15.09.2018

O sumo da identidade de Jesus

Male hand reaching outMale hand reaching out

A segunda parte do evangelho de domingo começa assim: “Em seguida, começou a ensiná-los…”. “Em seguida”, significa, não somente logo depois de ter dito isto que acabou de dizer, mas também em consequência disso mesmo. Ou seja, Jesus explicita o que estava implícito:

“O Filho do Homem deve sofrer muito, ser rejeitado pelos anciãos, pelos chefes dos sacerdotes e doutores da lei, ser morto…” (Mc 8,31).

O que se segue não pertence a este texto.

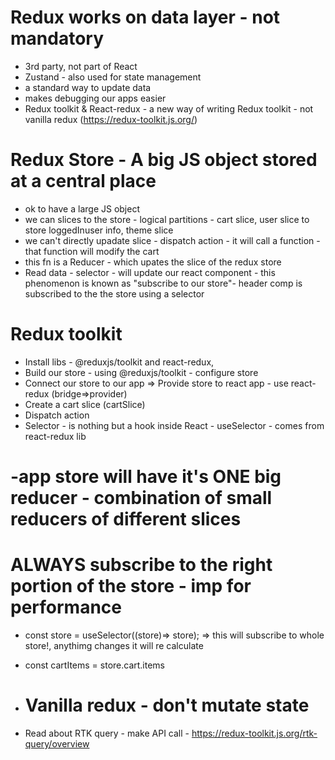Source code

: # Redux works on data layer - not mandatory
- 3rd party, not part of React
- Zustand - also used for state management
- a standard way to update data
- makes debugging our apps easier
- Redux toolkit & React-redux - a new way of writing Redux toolkit - not vanilla redux (https://redux-toolkit.js.org/)

# Redux Store - A big JS object stored at a central place
- ok to have a large JS object
- we can slices to the store - logical partitions - cart slice, user slice to store loggedInuser info, theme slice
- we can't directly upadate slice - dispatch action - it will call a function - that function will modify the cart
- this fn is a Reducer - which upates the slice of the redux store
- Read data - selector - will update our react component - this phenomenon is known as "subscribe to our store"- header comp is subscribed to the the store using a selector

# Redux toolkit
- Install libs - @reduxjs/toolkit and react-redux,
- Build our store - using @reduxjs/toolkit - configure store
- Connect our store to our app => Provide store to react app - use react-redux (bridge=>provider)
- Create a cart slice (cartSlice)
- Dispatch action   
-  Selector - is nothing but a hook inside React - useSelector - comes from react-redux lib

# -app store will have it's ONE big reducer - combination of small reducers of different slices

# ALWAYS subscribe to the right portion of the store - imp for performance
- const store = useSelector((store)=> store); => this will subscribe to whole store!, anythimg changes it will re calculate
- const cartItems = store.cart.items

- # Vanilla redux - don't mutate state

- Read about RTK query - make API call - https://redux-toolkit.js.org/rtk-query/overview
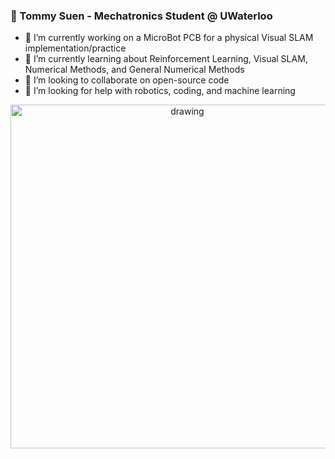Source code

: ### 🤖 Tommy Suen - Mechatronics Student @ UWaterloo

- 🔭 I’m currently working on a MicroBot PCB for a physical Visual SLAM implementation/practice
- 🌱 I’m currently learning about Reinforcement Learning, Visual SLAM, Numerical Methods, and General Numerical Methods
- 👯 I’m looking to collaborate on open-source code
- 🤔 I’m looking for help with robotics, coding, and machine learning

<p align="center">
  <img src="https://cdn.hackaday.io/images/3572231528467840499.5bc1c78044db2ebf8290aba9cea67a6e" alt="drawing" width="550"/>
</p>
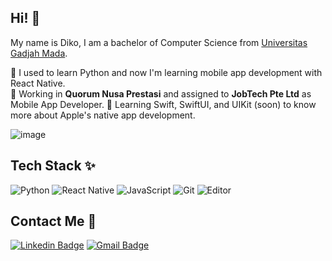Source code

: ## Hi! 👋
My name is Diko, I am a bachelor of Computer Science from [Universitas Gadjah Mada](https://dcse.fmipa.ugm.ac.id/site/en/welcome/). 

🌱 I used to learn Python and now I'm learning mobile app development with React Native.  
🏢 Working in **Quorum Nusa Prestasi** and assigned to **JobTech Pte Ltd** as Mobile App Developer.
📖 Learning Swift, SwiftUI, and UIKit (soon) to know more about Apple's native app development.

![image](https://user-images.githubusercontent.com/4207774/167306565-96e4577a-ec1c-4f6e-a780-e62ae7605f70.gif)



## Tech Stack ✨
![Python](https://img.shields.io/badge/-Python-1c252d?style=flat-square&logo=Python) 
![React Native](https://img.shields.io/badge/-React%20Native-24272e?style=flat-square&logo=react)
![JavaScript](https://img.shields.io/badge/-JavaScript-171717?style=flat-square&logo=javascript) 
![Git](https://img.shields.io/badge/-Git-fafafa?style=flat-square&logo=git)
![Editor](https://img.shields.io/badge/-VSCode-blue?style=flat-square&logo=visual-studio-code&logoColor=white)

## Contact Me 🤙
[![Linkedin Badge](https://img.shields.io/badge/-ahmadsyarifuddinr-blue?style=flat-square&logo=Linkedin&logoColor=white&link=https://www.linkedin.com/in/ahmadsyarifuddinr/)](https://www.linkedin.com/in/ahmadsyarifuddinr/)
[![Gmail Badge](https://img.shields.io/badge/-ahmadsyarifuddinr@gmail.com-c14438?style=flat-square&logo=Gmail&logoColor=white&link=mailto:ahmadsyarifuddinr@gmail.com)](mailto:ahmadsyarifuddinr@gmail.com)

<!---
## GitHub Stats 📈
![Diko's GitHub Stats](https://github-readme-stats.vercel.app/api?username=ddikodroid&show_icons=true&theme=dracula)
--->
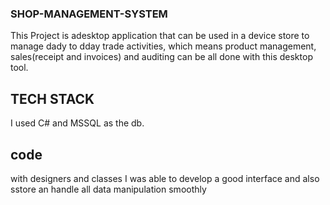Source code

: ### SHOP-MANAGEMENT-SYSTEM
This Project is  adesktop application that can be used in a device store to manage dady to dday trade activities, which means product management, sales(receipt and invoices) and auditing 
can be all done with this desktop tool.
## TECH STACK
I used C# and MSSQL as the db.
## code 
with designers and classes I was able to develop a good interface and also sstore an handle all data manipulation smoothly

É a partir destas palavras que reluz o mistério do Filho do Homem como o Filho de Deus Servo e Crucificado. O ensinamento, acena também, para aqueles que seguem a Jesus, ou seja, que a essência deste próprio seguimento está enraizada na pureza da fé e da confiança que nascem da graça do encontro com o Crucificado, sem razões e motivações, sem “porquê” nem “para quê”.

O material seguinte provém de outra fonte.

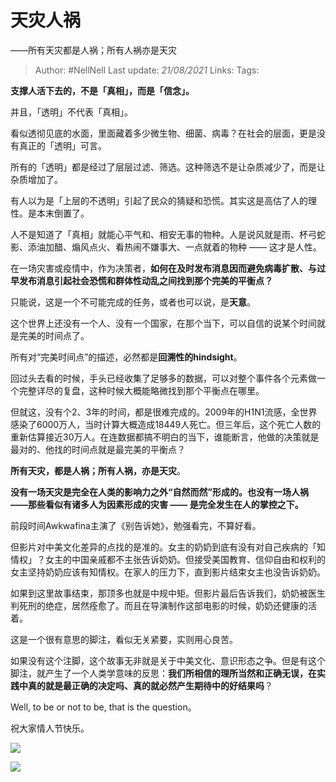 # 天灾人祸
——所有天灾都是人祸；所有人祸亦是天灾

> Author: #NellNell 
Last update: *21/08/2021* 
Links:
Tags: 


**支撑人活下去的，不是「真相」，而是「信念」。**

并且，「透明」不代表「真相」。

看似透彻见底的水面，里面藏着多少微生物、细菌、病毒？在社会的层面，更是没有真正的「透明」可言。

所有的「透明」都是经过了层层过滤、筛选。这种筛选不是让杂质减少了，而是让杂质增加了。

有人以为是「上层的不透明」引起了民众的猜疑和恐慌。其实这是高估了人的理性。是本末倒置了。

人不是知道了「真相」就能心平气和、相安无事的物种。人是说风就是雨、杯弓蛇影、添油加醋、煽风点火、看热闹不嫌事大、一点就着的物种 —— 这才是人性。

在一场灾害或疫情中，作为决策者，**如何在及时发布消息因而避免病毒扩散、与过早发布消息引起社会恐慌和群体性动乱之间找到那个完美的平衡点？**

只能说，这是一个不可能完成的任务，或者也可以说，是**天意**。

这个世界上还没有一个人、没有一个国家，在那个当下，可以自信的说某个时间就是完美的时间点了。

所有对“完美时间点”的描述，必然都是**回溯性的hindsight**。

回过头去看的时候，手头已经收集了足够多的数据，可以对整个事件各个元素做一个完整详尽的复盘，这种时候大概能略微找到那个平衡点在哪里。

但就这，没有个2、3年的时间，都是很难完成的。2009年的H1N1流感，全世界感染了6000万人，当时计算大概造成18449人死亡。但三年后，这个死亡人数的重新估算接近30万人。在连数据都搞不明白的当下，谁能断言，他做的决策就是最对的、他找的时间点就是最完美的平衡点？

**所有天灾，都是人祸；所有人祸，亦是天灾**。

**没有一场天灾是完全在人类的影响力之外“自然而然”形成的。也没有一场人祸 ——那些看似有诸多人为因素形成的灾害 —— 是完全发生在人的掌控之下。**

前段时间Awkwafina主演了《别告诉她》，勉强看完，不算好看。

但影片对中美文化差异的点找的是准的。女主的奶奶到底有没有对自己疾病的「知情权」？女主的中国亲戚都不主张告诉奶奶。但接受美国教育、信仰自由和权利的女主坚持奶奶应该有知情权。在家人的压力下，直到影片结束女主也没告诉奶奶。

如果到这里故事结束，那顶多也就是中规中矩。但影片最后告诉我们，奶奶被医生判死刑的绝症，居然痊愈了。而且在导演制作这部电影的时候，奶奶还健康的活着。

这是一个很有意思的脚注，看似无关紧要，实则用心良苦。

如果没有这个注脚，这个故事无非就是关于中美文化、意识形态之争。但是有这个脚注，就产生了一个人类学意味的反思：**我们所相信的理所当然和正确无误，在实践中真的就是最正确的决定吗、真的就必然产生期待中的好结果吗**？

Well, to be or not to be, that is the question。

祝大家情人节快乐。

![](https://pic4.zhimg.com/v2-aecafa27696eb6926130ce54d15fa1a3_b.jpg)

![](https://pic4.zhimg.com/80/v2-aecafa27696eb6926130ce54d15fa1a3_720w.jpg)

A essência do Crucificado está, portanto, não no sofrimento propriamente dito, mas no sofrimento (paixão) que tem o caráter de rejeição – e, pasmemo-nos, rejeição divina! A cruz é ignomínia, vergonha. O Crucificado não sofre de modo heroico. Não é um herói trágico admirado pelos homens. É um rejeitado pelos homens e – isto é incompreensível humanamente falando – por Deus mesmo, pelo Pai; e, mais ainda incompreensível: esta rejeição é por amor ao mesmo Filho e aos homens, a quem o Pai quer recuperar como filhos. D. Bonhoeffer nos chama atenção para isso: “O chamado ao discipulado está, aqui, no contexto do anúncio da Paixão de Jesus. Jesus está para sofrer e ser rejeitado…A Paixão como acontecimento trágico poderia ainda ter valor próprio, honra e dignidade própria. Jesus, porém, é o Cristo rejeitado na Paixão. A rejeição tira da Paixão toda a dignidade e honra. Ela deve ser sofrimento sem honra. Paixão e rejeição, eis em resumo a definição da cruz de Jesus. Ser crucificado é sinônimo de sofrer e morrer rejeitado e repudiado por força da necessidade divina. Qualquer tentativa de impedir o que é necessário é satânica, mesmo que esta tentativa provenha do círculo dos discípulos (o que é um agravante), pois assim não se quer permitir que Cristo seja Cristo. O fato de ser justamente Pedro, a Rocha da Igreja, a tornar-se o culpado, logo após sua confissão de Jesus Cristo como o Cristo e de sua instalação, revela que, logo de início, a Igreja se escandalizou com o Cristo sofredor. Ela não quer semelhante Senhor e, como Igreja de Cristo não quer permitir que se lhe imponha a lei do sofrimento. O protesto de Pedro exprime sua relutância em se dispor a sofrer. Deste modo é que Satanás entrou na Igreja, pretendendo arrancá-la à cruz de seu Senhor”.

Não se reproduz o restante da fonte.